Andriy Telizhenko, the cigar-smoking former Ukrainian diplomat who has been at Giuliani’s side throughout his anti-Biden campaign for the past two years, claimed that votes from “dead souls” had been counted for the former vice president, although there has been no proof that dead people were allegedly casting ballots in the US.

“This is by-the-book 2004 [Viktor] Yanukovych election fraud,” he told BuzzFeed News, referring to the presidential election in Ukraine that year that was proven to be rigged by the pro-Russian politician who later won a fair election to become president. In 2004, a court overturned the results in Yanukovych’s favor and the pro-Western Viktor Yushchenko won a new vote.

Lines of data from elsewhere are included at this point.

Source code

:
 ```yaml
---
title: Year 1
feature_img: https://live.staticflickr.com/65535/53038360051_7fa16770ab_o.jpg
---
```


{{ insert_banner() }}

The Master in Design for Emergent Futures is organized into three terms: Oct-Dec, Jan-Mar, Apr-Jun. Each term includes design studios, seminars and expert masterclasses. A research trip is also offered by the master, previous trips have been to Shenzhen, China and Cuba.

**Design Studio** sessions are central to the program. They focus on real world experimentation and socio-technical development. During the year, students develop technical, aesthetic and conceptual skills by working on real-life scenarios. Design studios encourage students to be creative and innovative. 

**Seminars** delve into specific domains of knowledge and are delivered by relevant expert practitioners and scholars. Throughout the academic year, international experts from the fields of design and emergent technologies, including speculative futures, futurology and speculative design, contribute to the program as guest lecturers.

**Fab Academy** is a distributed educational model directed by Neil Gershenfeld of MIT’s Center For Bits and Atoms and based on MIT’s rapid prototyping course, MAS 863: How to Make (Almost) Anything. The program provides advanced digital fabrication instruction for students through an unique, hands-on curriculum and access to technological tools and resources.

But those voices are in the minority.

Volodymyr Fesenko, a political analyst at Kyiv’s Penta Center, said US policy toward Ukraine under Biden will likely be more consistent, “without the impulsiveness and unpredictability of Trump, without blackmail.”

“And it seems to me that Biden has a certain sympathy for Ukraine, unlike Trump,” Fesenko said.

He also expects Biden will pay more attention to this issue of the Ukrainian–Russian war, now in its seventh year, which has killed more than 13,000 people and hindered Ukraine’s efforts to carry out meaningful reforms.

One tangible result many Ukrainians hope will come from a Biden presidency is an invitation for their president to finally visit the White House, as Trump has promised but never followed through with.

But with Biden, Fesenko said, Ukraine is now also interested in something else: “a visit by the president of the United States to Ukraine.”

“The last time the president of the United States visited Ukraine was 12 years ago, in 2008,” when presidents George W. Bush and Yushchenko met in Kyiv, he said. "I think that under Biden’s presidency there is a good chance for another such visit.”